Expanding sales into Europe is a massive opportunity for retailers.
In fact, a recent European B2C Ecommerce Report found:
- There are 296 million online shoppers in Europe
- With the average shopper spending around $1,800 a year.
But there are some pretty pressing EU VAT rules and regulations to abide by. So we’ve taken eight tips from our recent masterclass with SimplyVAT that’ll make selling into Europe a piece of cake:
1) EU VAT rules are different for each country
Although the EU is envisioned as a single market, each country within the EU is responsible for its own collection of VAT.
This means that there are 28 countries that use different EU VAT rates, product rates, methods of collecting EU VAT and frequency of filing and reporting differently.
2) Amazon can help you sell in the EU
Amazon occupy five marketplaces in the EU, with 31 Fulfillment Centers distributed across seven countries.
This gives them access to a €500 billion market which is growing 12% year-on-year. There are five main programs Amazon offer to kickstart your European domination:
3) You’ll need to pay EU VAT on all your inventory up front
VAT will be charged at the first point of entry if your goods are above the low value consignment threshold (up to around $20). You must decide who is responsible for the import charges, be it you or the customer.
If you’ve previously exported from the US and haven’t experienced any of these charges, it’s likely that the customer will be what is known as the “importer of record”. This is not a great experience, as it means the customer will have to pay any EU VAT or duties before the goods are delivered to them.
On the other hand:
Voluntarily registering for VAT will make you as the retailer the importer of record. This means the goods will be sent with the duty already paid – and without impacting your end customer.
The cost of EU VAT compliance to become the importer of record is far outweighed by the drop in number of returns and loss of repeat business by irritated customers.
4) You need an EORI number to export to Europe
An EORI number (Economic Operator Registration and Identification) is a unique number used throughout the European community to identify the importer to the EU customs authorities.
This number will need to go on your import documents to identify yourself as the importer.
You can see more about getting an EORI here.
5) Any inventory stored in the EU needs to be VAT registered
Holding your stock in an EU country triggers an automatic obligation to be VAT registered. If you’re using Amazon’s EFN service in one EU country (e.g. the UK) you’ll only require one VAT registration where your stock is being held.
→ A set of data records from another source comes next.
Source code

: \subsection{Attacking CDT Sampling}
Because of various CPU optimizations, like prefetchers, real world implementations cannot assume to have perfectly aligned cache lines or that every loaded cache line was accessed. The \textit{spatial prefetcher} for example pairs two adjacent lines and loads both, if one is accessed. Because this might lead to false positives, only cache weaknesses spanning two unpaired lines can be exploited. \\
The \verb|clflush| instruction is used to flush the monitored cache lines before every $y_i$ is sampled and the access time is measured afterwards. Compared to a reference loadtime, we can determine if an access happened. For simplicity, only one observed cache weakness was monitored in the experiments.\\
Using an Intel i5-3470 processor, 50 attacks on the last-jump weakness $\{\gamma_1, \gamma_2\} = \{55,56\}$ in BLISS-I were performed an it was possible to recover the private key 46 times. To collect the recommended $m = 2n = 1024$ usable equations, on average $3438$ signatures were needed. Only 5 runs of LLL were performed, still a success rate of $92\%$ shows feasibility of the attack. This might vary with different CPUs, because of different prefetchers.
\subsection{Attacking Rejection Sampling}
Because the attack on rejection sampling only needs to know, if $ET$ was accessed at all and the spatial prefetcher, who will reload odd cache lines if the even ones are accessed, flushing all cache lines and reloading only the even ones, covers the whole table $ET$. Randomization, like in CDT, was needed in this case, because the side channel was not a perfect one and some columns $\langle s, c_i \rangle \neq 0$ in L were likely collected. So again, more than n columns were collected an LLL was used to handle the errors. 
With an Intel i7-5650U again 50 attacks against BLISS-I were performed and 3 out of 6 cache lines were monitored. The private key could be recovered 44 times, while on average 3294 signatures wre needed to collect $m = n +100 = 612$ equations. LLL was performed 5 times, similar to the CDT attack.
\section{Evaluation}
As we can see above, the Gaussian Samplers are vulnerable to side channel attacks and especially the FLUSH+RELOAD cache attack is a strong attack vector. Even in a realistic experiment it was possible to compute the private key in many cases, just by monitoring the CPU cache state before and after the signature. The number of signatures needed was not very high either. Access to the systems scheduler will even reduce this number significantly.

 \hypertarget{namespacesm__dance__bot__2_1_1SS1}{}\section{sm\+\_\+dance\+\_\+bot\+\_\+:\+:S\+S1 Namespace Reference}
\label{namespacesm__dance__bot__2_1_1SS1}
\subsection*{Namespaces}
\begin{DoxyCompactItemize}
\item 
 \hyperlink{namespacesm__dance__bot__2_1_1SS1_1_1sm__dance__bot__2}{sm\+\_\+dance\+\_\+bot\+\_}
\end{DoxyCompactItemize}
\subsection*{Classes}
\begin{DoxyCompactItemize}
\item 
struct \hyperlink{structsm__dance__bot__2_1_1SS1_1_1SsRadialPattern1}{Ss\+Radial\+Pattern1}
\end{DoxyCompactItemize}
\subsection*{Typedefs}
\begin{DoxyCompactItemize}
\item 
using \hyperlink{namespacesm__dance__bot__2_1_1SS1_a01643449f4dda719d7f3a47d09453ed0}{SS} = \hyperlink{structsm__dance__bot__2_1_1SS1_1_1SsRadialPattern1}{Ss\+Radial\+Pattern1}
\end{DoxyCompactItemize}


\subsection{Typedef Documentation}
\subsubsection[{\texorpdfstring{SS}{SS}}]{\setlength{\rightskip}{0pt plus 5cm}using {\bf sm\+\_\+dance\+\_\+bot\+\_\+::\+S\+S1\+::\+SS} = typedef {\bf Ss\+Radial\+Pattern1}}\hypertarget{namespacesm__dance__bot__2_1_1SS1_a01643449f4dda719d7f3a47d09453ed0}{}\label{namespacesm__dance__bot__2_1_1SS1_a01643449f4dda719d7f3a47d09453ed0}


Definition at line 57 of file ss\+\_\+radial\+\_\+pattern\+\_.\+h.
But if you have stock in multiple locations, you’ll need to be VAT registered in each country. The PAN EU FBA program requires registration in all countries.
6) You’ll need legal representation in certain countries
For all non-EU companies it’s important to know that you may be obligated to have fiscal representation if you are to VAT register in certain countries – such as France, Italy and Poland.
Fiscal representatives are jointly eligible for the VAT owed. As a non-EU company you may require bank guarantees or increased fees.
Establishing a company in the EU could be a good option to avoid this. For example the UK, where EU-to-EU rules apply.
7) Marketplaces don’t take any responsibility for your EU VAT
Marketplaces do not take any responsibility for collecting the tax from the customer – and European governments are cracking down to ensure this tax is being collected.
EU tax authorities are actively pursuing retailers after finding that undeclared VAT cost the EU €193 billion in lost revenue in 2011.
After allowing marketplaces to be held liable if VAT is not collected, not paying your tax means that Amazon can shut down your store within 30 days. So staying ahead of the game can save you some serious headaches in the future.
8) From March 2019, the UK might not have access to the single market
In 2016 the UK decided that they were going to leave the EU, meaning that they may no longer have access to the single market.
So if the UK is a key territory for your business, goods will need to be exported in the same way that countries such as China do.
If you want to access the UK market you will still need UK VAT registration when holding stock in UK FBA.
So selling into the EU can be a massive opportunity for retail businesses all over the world. But planning and preparation is key – or you risk some hefty punishments.
Use the tips above to get your EU VAT on point. And expand your business with confidence.